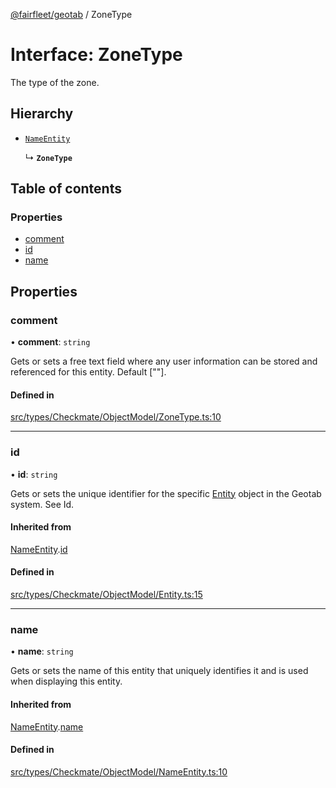 [@fairfleet/geotab](../README.md) / ZoneType

# Interface: ZoneType

The type of the zone.

## Hierarchy

- [`NameEntity`](NameEntity.md)

  ↳ **`ZoneType`**

## Table of contents

### Properties

- [comment](ZoneType.md#comment)
- [id](ZoneType.md#id)
- [name](ZoneType.md#name)

## Properties

### comment

• **comment**: `string`

Gets or sets a free text field where any user information can be stored and referenced for this entity. Default [""].

#### Defined in

[src/types/Checkmate/ObjectModel/ZoneType.ts:10](https://github.com/fairfleet/geotab/blob/d57d931/src/types/Checkmate/ObjectModel/ZoneType.ts#L10)

___

### id

• **id**: `string`

Gets or sets the unique identifier for the specific [Entity](Entity.md) object in the Geotab system. See Id.

#### Inherited from

[NameEntity](NameEntity.md).[id](NameEntity.md#id)

#### Defined in

[src/types/Checkmate/ObjectModel/Entity.ts:15](https://github.com/fairfleet/geotab/blob/d57d931/src/types/Checkmate/ObjectModel/Entity.ts#L15)

___

### name

• **name**: `string`

Gets or sets the name of this entity that uniquely identifies it and is used when displaying this entity.

#### Inherited from

[NameEntity](NameEntity.md).[name](NameEntity.md#name)

#### Defined in

[src/types/Checkmate/ObjectModel/NameEntity.ts:10](https://github.com/fairfleet/geotab/blob/d57d931/src/types/Checkmate/ObjectModel/NameEntity.ts#L10)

• _Activity_
The lines from the one holding "[NameEntity](NameEntity.md).[name](NameEntity.md#name)" to the end of the entries are to be repeated exactly, with both ends included and nothing else.

• _Task answer_
[NameEntity](NameEntity.md).[name](NameEntity.md#name)

#### Defined in

[src/types/Checkmate/ObjectModel/NameEntity.ts:10](https://github.com/fairfleet/geotab/blob/d57d931/src/types/Checkmate/ObjectModel/NameEntity.ts#L10)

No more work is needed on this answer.